* _Description of the task_: The answer should hold exactly the lines of the entries below from the one containing "ablation by disabling" through the last line, both included.

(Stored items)
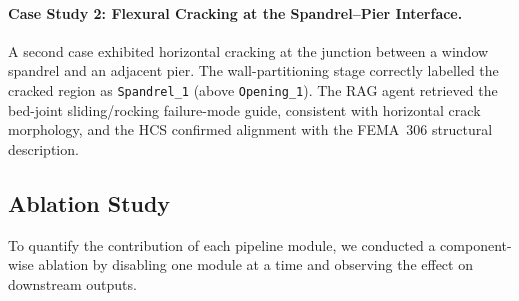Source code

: \paragraph{Case Study 2: Flexural Cracking at the Spandrel--Pier Interface.}
\begin{sloppypar}
A second case exhibited horizontal cracking at the junction between a window
spandrel and an adjacent pier.
The wall-partitioning stage correctly labelled the cracked region as
\texttt{Spandrel\_1} (above \texttt{Opening\_1}).
The RAG agent retrieved the bed-joint sliding/rocking failure-mode guide,
consistent with horizontal crack morphology, and the HCS confirmed alignment
with the FEMA~306 structural description.
\end{sloppypar}

\subsection{Ablation Study}
\label{subsec:ablation}

\begin{sloppypar}
To quantify the contribution of each pipeline module, we conducted a component-wise
ablation by disabling one module at a time and observing the effect on downstream
outputs.
\end{sloppypar}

* _Solution for this problem_:
ablation by disabling one module at a time and observing the effect on downstream
outputs.
\end{sloppypar}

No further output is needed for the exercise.